Written By iqbal_editing on Senin, 02 Januari 2017 | 14.26

Judul Cerpen Lelaki Pemandang Langit
Cerpen Karangan:
Kategori: Cerpen Islami (Religi), Cerpen Keluarga
Lolos moderasi pada: 20 December 2015
Heru besar tanpa kehadiran Bapak sejak ia baru lahir. Bapaknya meninggal dunia ketika ia berumur 8 bulan. Aku berkeluarga karena Bapaknya berkeluarga dengan Kakekku. Setelah lahir ke dunia tanpa kehadiran Bapak, ia tumbuh menjadi anak yang manja dan banyak keinginan. Ibunya hanya bekerja sebagai tukang jahit. Namun dengan sekuat tenaga ia penuhi apa saja keinginan anak semata wayangnya itu. Pernah suatu ketika Heru sedang memandang ke atas langit dan terlihat pesawat terbang melaju di atasnya.
“Ibuu… aku ingin pesawat terbang..” ujarnya dengan nada masih terlihat polos dan lugu.
Sang Ibu dengan sabar menjelaskan kondisi ekonominya saat ini, namun Ibunya berpikir lagi tentang umur Heru yang masih 7 tahun, baru memasuki bangku SD. Apa pantas ia mengatakan dan menjelaskannya pada seorang anak kecil yang masih tak memiliki apa-apa untuk memahami makna dari perkataan Ibunya. Lalu Ibunya mengajak Heru untuk melihat ke gudang di belakang rumahnya. “ini mainanmu semua nak… ayoo, itu saja yang dipakai main. Ada mobil-mobilan, ada robot-robotan, ada perahu, ada mainan bersusun.”
Tak sempat Ibunya selesai menyebut satu per satu mainan yang dimiliki, Heru segera melanjutkan kata-kata Ibunya.

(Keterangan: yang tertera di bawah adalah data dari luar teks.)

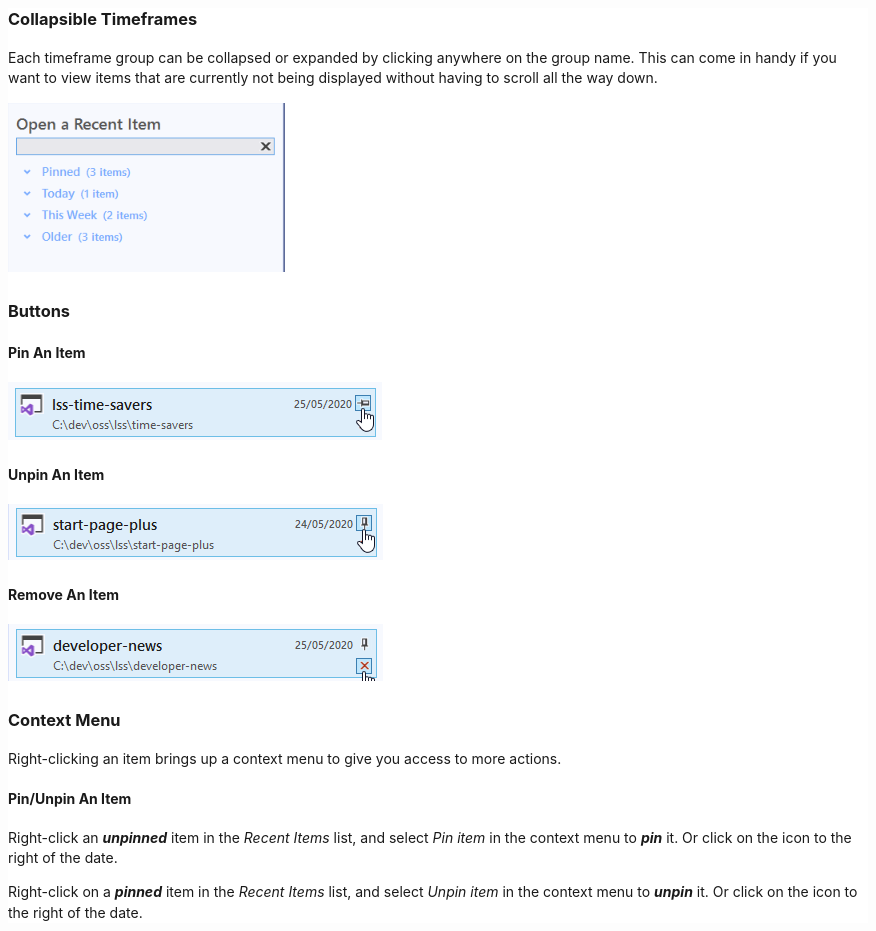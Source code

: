 ### Collapsible Timeframes

Each timeframe group can be collapsed or expanded by clicking anywhere on the group name.
This can come in handy if you want to view items that are currently not being displayed
without having to scroll all the way down.

![Recent Items](assets/images/recent-items-collapsed.png)

### Buttons

#### Pin An Item

![Recent Items](assets/images/recent-item-pin.png)

#### Unpin An Item

![Recent Items](assets/images/recent-item-unpin.png)

#### Remove An Item

![Recent Items](assets/images/recent-item-remove.png)

### Context Menu

Right-clicking an item brings up a context menu to give you access to more actions.

#### Pin/Unpin An Item

Right-click an ***unpinned*** item in the *Recent Items* list, and select *Pin item*
in the context menu to ***pin*** it.
Or click on the icon to the right of the date.

Right-click on a ***pinned*** item in the *Recent Items* list, and select *Unpin item*
in the context menu to ***unpin*** it.
Or click on the icon to the right of the date.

“ada mainan tentara, pistol-pistolan tapi bu, ini sudah tidak berbunyi lagi. Lalu robot-robotan yang Ibu maksud sudah tidak bergerak lagi. Mobil-mobilannya sudah mati baterainya apalagi perahunya tak bisa bergerak karena tak ada remotnya.”
Ibunya menangis melihat keinginan anaknya yang begitu kuat untuk membeli mainan pesawat terbang yang harganya mungkin tak cukup sampai harga seratus ribu. Apalagi ditambah dengan semakin kurangnya minat orang untuk menjahit baju atau celana di tempat Ibunya Heru. Pesanan semakin berkurang, keinginan anaknya semakin bertambah, dan ditambah lagi dengan biaya sekolah yang belum lunas.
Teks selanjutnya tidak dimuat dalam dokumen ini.